**Data to examine**:
*** Begin section ***

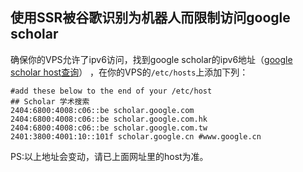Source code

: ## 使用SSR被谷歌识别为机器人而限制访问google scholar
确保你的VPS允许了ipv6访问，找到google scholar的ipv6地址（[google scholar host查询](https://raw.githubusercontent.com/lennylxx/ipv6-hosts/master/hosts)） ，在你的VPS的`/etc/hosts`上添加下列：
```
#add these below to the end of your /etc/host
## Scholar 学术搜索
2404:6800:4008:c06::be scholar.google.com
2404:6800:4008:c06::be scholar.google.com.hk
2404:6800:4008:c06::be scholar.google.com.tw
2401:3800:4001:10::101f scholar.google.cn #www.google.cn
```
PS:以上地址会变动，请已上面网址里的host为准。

*** End section ***
*** Begin section ***

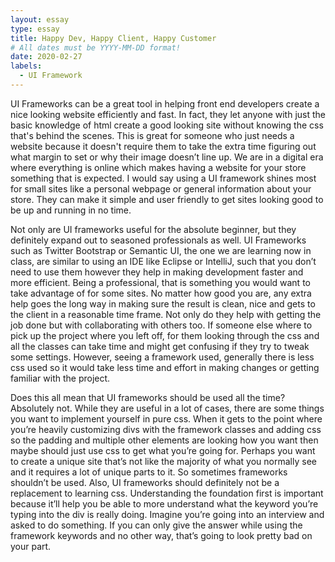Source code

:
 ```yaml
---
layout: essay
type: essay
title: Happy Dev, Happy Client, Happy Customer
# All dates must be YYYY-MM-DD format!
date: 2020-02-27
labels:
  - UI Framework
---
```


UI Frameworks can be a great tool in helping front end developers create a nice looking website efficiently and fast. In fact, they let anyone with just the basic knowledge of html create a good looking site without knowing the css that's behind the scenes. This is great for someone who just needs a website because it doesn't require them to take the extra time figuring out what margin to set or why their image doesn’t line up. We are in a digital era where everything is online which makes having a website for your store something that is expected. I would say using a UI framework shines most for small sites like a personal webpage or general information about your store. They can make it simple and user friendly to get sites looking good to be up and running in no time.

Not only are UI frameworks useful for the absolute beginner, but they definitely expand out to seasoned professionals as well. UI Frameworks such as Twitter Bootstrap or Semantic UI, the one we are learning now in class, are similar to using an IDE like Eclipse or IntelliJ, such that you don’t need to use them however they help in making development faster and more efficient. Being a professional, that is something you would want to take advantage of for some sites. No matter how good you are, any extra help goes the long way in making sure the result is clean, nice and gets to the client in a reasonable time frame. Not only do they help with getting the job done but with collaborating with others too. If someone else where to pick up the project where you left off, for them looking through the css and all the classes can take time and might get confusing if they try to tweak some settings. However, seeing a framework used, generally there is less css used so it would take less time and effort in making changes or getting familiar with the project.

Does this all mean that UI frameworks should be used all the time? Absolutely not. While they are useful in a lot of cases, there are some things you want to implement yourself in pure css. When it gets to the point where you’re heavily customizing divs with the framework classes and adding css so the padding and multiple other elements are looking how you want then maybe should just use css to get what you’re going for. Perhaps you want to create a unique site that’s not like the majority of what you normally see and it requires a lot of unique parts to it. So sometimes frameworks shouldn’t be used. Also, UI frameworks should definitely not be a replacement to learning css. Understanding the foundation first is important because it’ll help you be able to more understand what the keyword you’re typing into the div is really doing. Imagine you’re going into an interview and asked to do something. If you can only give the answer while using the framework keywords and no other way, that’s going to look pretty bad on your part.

*** End section ***

**Your goal**: Search the entries above for the word "nice" and copy each line where it appears.

**Result**:
UI Frameworks can be a great tool in helping front end developers create a nice looking website efficiently and fast. In fact, they let anyone with just the basic knowledge of html create a good looking site without knowing the css that's behind the scenes. This is great for someone who just needs a website because it doesn't require them to take the extra time figuring out what margin to set or why their image doesn’t line up. We are in a digital era where everything is online which makes having a website for your store something that is expected. I would say using a UI framework shines most for small sites like a personal webpage or general information about your store. They can make it simple and user friendly to get sites looking good to be up and running in no time.
Not only are UI frameworks useful for the absolute beginner, but they definitely expand out to seasoned professionals as well. UI Frameworks such as Twitter Bootstrap or Semantic UI, the one we are learning now in class, are similar to using an IDE like Eclipse or IntelliJ, such that you don’t need to use them however they help in making development faster and more efficient. Being a professional, that is something you would want to take advantage of for some sites. No matter how good you are, any extra help goes the long way in making sure the result is clean, nice and gets to the client in a reasonable time frame. Not only do they help with getting the job done but with collaborating with others too. If someone else where to pick up the project where you left off, for them looking through the css and all the classes can take time and might get confusing if they try to tweak some settings. However, seeing a framework used, generally there is less css used so it would take less time and effort in making changes or getting familiar with the project.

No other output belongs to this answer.